Obtain a DicomTagGroup instance from a json file.

Source code in pacsanini/parse.py
@classmethod
def from_json(cls, path: str):
    """Obtain a DicomTagGroup instance from a json file."""
    with open(path) as in_:
        content = json.load(in_)
    return cls(**content)

from_yaml(path) classmethod #

Obtain a DicomTagGroup instance from a yaml file.

Source code in pacsanini/parse.py
@classmethod
def from_yaml(cls, path: str):
    """Obtain a DicomTagGroup instance from a yaml file."""
    with open(path) as in_:
        content = yaml.safe_load(in_.read())
    return cls(**content)

parse_dicom(self, dicom) #

Parse a DICOM file using the instance's tags.

Source code in pacsanini/parse.py
def parse_dicom(self, dicom: Union[str, Dataset]) -> Dict[str, Any]:
    """Parse a DICOM file using the instance's tags."""
    return parse_dicom(dicom, self.tags)

parse_dicoms(self, dicoms) #

Parse multiple DICOM files using the instance's tags.
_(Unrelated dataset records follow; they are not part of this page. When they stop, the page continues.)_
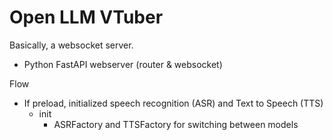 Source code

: # Open LLM VTuber

Basically, a websocket server.

- Python FastAPI webserver (router & websocket)


Flow
- If preload, initialized speech recognition (ASR) and  Text to Speech (TTS)
  - init
    - ASRFactory and TTSFactory for switching between models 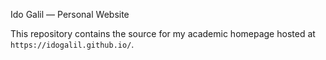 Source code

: Ido Galil — Personal Website

This repository contains the source for my academic homepage hosted at `https://idogalil.github.io/`. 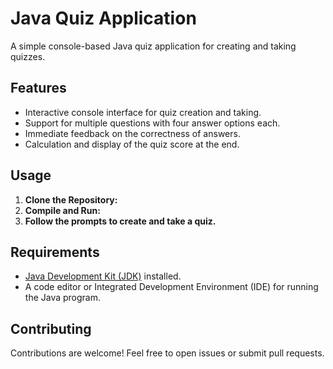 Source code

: # Java Quiz Application
A simple console-based Java quiz application for creating and taking quizzes.

## Features

- Interactive console interface for quiz creation and taking.
- Support for multiple questions with four answer options each.
- Immediate feedback on the correctness of answers.
- Calculation and display of the quiz score at the end.

## Usage

1. **Clone the Repository:**
2. **Compile and Run:**
3. **Follow the prompts to create and take a quiz.**

## Requirements

- [Java Development Kit (JDK)](https://www.oracle.com/java/technologies/) installed.
- A code editor or Integrated Development Environment (IDE) for running the Java program.

## Contributing

Contributions are welcome! Feel free to open issues or submit pull requests.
Source code in pacsanini/parse.py
def parse_dicoms(
    self, dicoms: Iterable[Union[str, Dataset]]
) -> Generator[Dict[str, Any], None, None]:
    """Parse multiple DICOM files using the instance's tags."""
    for result in parse_dicoms(dicoms, self.tags):
        yield result

parse_dicoms2df(self, dicoms) #

Parse multiple DICOM files using the instance's tags

and return a DataFrame.

Source code in pacsanini/parse.py
def parse_dicoms2df(self, dicoms: Iterable[Union[str, Dataset]]) -> pd.DataFrame:
    """Parse multiple DICOM files using the instance's tags
    and return a DataFrame.
    """
    return pd.DataFrame(self.parse_dicoms(dicoms))

get_dicom_tag_value(data, tag_name, *, callback=None) #

Get the tag value of a particular DICOM tag. If the DICOM

tag could not be found, None is returned. Nested tags can also be retrieved -to do so, use the dot notation to indicate the nested tag to retrieve.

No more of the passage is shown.